WHAT TO WORK ON ->
Look through the lines below, find those with the word "其中包括简体中文", and copy them.

THE RECORDS ->
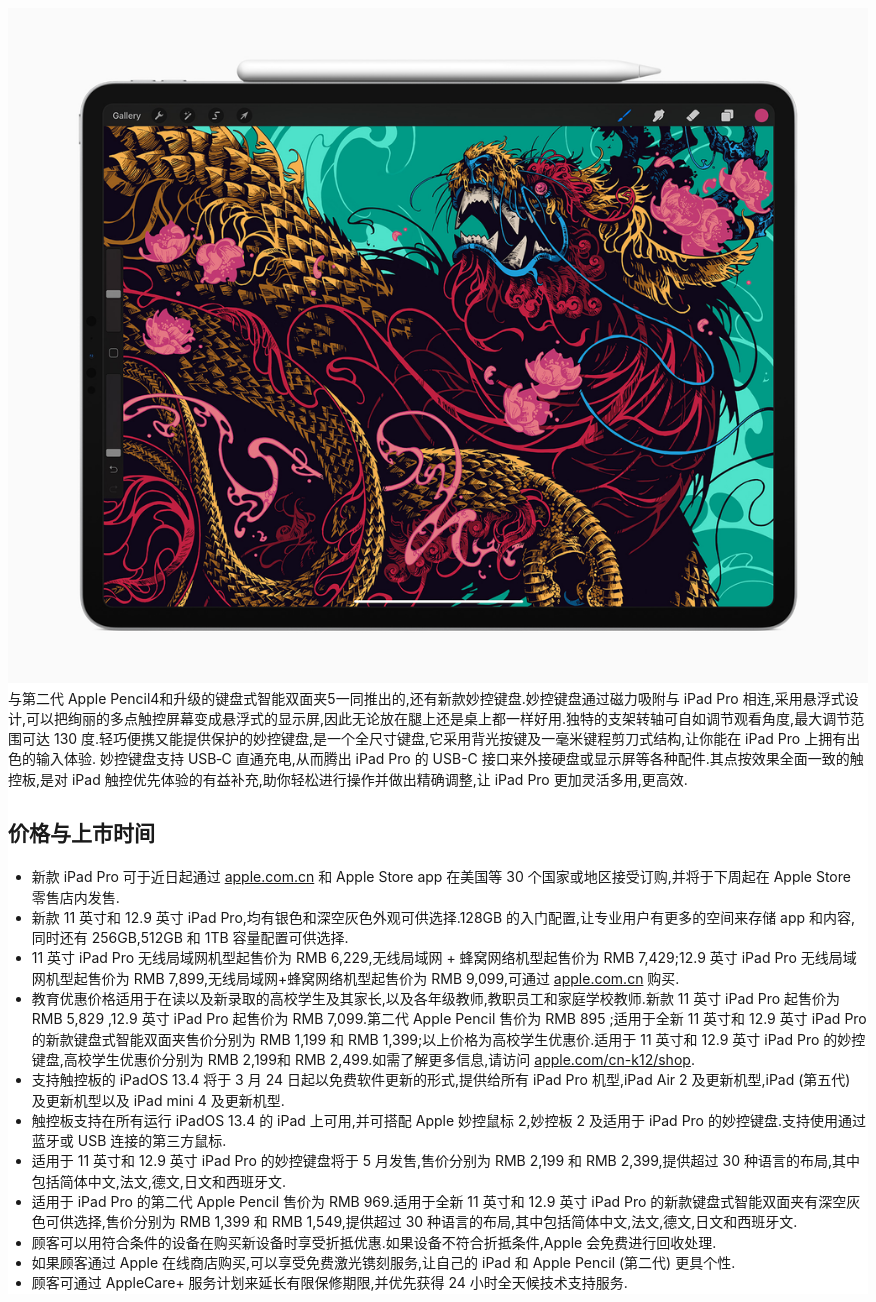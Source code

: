 ![](./_image/2020-03-21/Apple_new-ipad-pro-apple-pencil-pro-display_03182020.jpg)
与第二代 Apple Pencil4和升级的键盘式智能双面夹5一同推出的,还有新款妙控键盘.妙控键盘通过磁力吸附与 iPad Pro 相连,采用悬浮式设计,可以把绚丽的多点触控屏幕变成悬浮式的显示屏,因此无论放在腿上还是桌上都一样好用.独特的支架转轴可自如调节观看角度,最大调节范围可达 130 度.轻巧便携又能提供保护的妙控键盘,是一个全尺寸键盘,它采用背光按键及一毫米键程剪刀式结构,让你能在 iPad Pro 上拥有出色的输入体验.
妙控键盘支持 USB‑C 直通充电,从而腾出 iPad Pro 的 USB-C 接口来外接硬盘或显示屏等各种配件.其点按效果全面一致的触控板,是对 iPad 触控优先体验的有益补充,助你轻松进行操作并做出精确调整,让 iPad Pro 更加灵活多用,更高效.
## 价格与上市时间
- 新款 iPad Pro 可于近日起通过 [apple.com.cn](apple.com.cn) 和 Apple Store app 在美国等 30 个国家或地区接受订购,并将于下周起在 Apple Store 零售店内发售.
- 新款 11 英寸和 12.9 英寸 iPad Pro,均有银色和深空灰色外观可供选择.128GB 的入门配置,让专业用户有更多的空间来存储 app 和内容,同时还有 256GB,512GB 和 1TB 容量配置可供选择.
- 11 英寸 iPad Pro 无线局域网机型起售价为 RMB 6,229,无线局域网 + 蜂窝网络机型起售价为 RMB 7,429;12.9 英寸 iPad Pro 无线局域网机型起售价为 RMB 7,899,无线局域网+蜂窝网络机型起售价为 RMB 9,099,可通过 [apple.com.cn](apple.com.cn) 购买.
- 教育优惠价格适用于在读以及新录取的高校学生及其家长,以及各年级教师,教职员工和家庭学校教师.新款 11 英寸 iPad Pro 起售价为RMB 5,829 ,12.9 英寸 iPad Pro 起售价为 RMB 7,099.第二代 Apple Pencil 售价为 RMB 895 ;适用于全新 11 英寸和 12.9 英寸 iPad Pro 的新款键盘式智能双面夹售价分别为 RMB 1,199 和 RMB 1,399;以上价格为高校学生优惠价.适用于 11 英寸和 12.9 英寸 iPad Pro 的妙控键盘,高校学生优惠价分别为 RMB 2,199和 RMB 2,499.如需了解更多信息,请访问 [apple.com/cn-k12/shop](apple.com/cn-k12/shop).
- 支持触控板的 iPadOS 13.4 将于 3 月 24 日起以免费软件更新的形式,提供给所有 iPad Pro 机型,iPad Air 2 及更新机型,iPad (第五代) 及更新机型以及 iPad mini 4 及更新机型. 
- 触控板支持在所有运行 iPadOS 13.4 的 iPad 上可用,并可搭配 Apple 妙控鼠标 2,妙控板 2 及适用于 iPad Pro 的妙控键盘.支持使用通过蓝牙或 USB 连接的第三方鼠标. 
- 适用于 11 英寸和 12.9 英寸 iPad Pro 的妙控键盘将于 5 月发售,售价分别为 RMB 2,199 和 RMB 2,399,提供超过 30 种语言的布局,其中包括简体中文,法文,德文,日文和西班牙文. 
- 适用于 iPad Pro 的第二代 Apple Pencil 售价为 RMB 969.适用于全新 11 英寸和 12.9 英寸 iPad Pro 的新款键盘式智能双面夹有深空灰色可供选择,售价分别为 RMB 1,399 和 RMB 1,549,提供超过 30 种语言的布局,其中包括简体中文,法文,德文,日文和西班牙文. 
- 顾客可以用符合条件的设备在购买新设备时享受折抵优惠.如果设备不符合折抵条件,Apple 会免费进行回收处理.
- 如果顾客通过 Apple 在线商店购买,可以享受免费激光镌刻服务,让自己的 iPad 和 Apple Pencil (第二代) 更具个性. 
- 顾客可通过 AppleCare+ 服务计划来延长有限保修期限,并优先获得 24 小时全天候技术支持服务.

TASK RESPONSE ->
- 适用于 11 英寸和 12.9 英寸 iPad Pro 的妙控键盘将于 5 月发售,售价分别为 RMB 2,199 和 RMB 2,399,提供超过 30 种语言的布局,其中包括简体中文,法文,德文,日文和西班牙文. 
- 适用于 iPad Pro 的第二代 Apple Pencil 售价为 RMB 969.适用于全新 11 英寸和 12.9 英寸 iPad Pro 的新款键盘式智能双面夹有深空灰色可供选择,售价分别为 RMB 1,399 和 RMB 1,549,提供超过 30 种语言的布局,其中包括简体中文,法文,德文,日文和西班牙文. 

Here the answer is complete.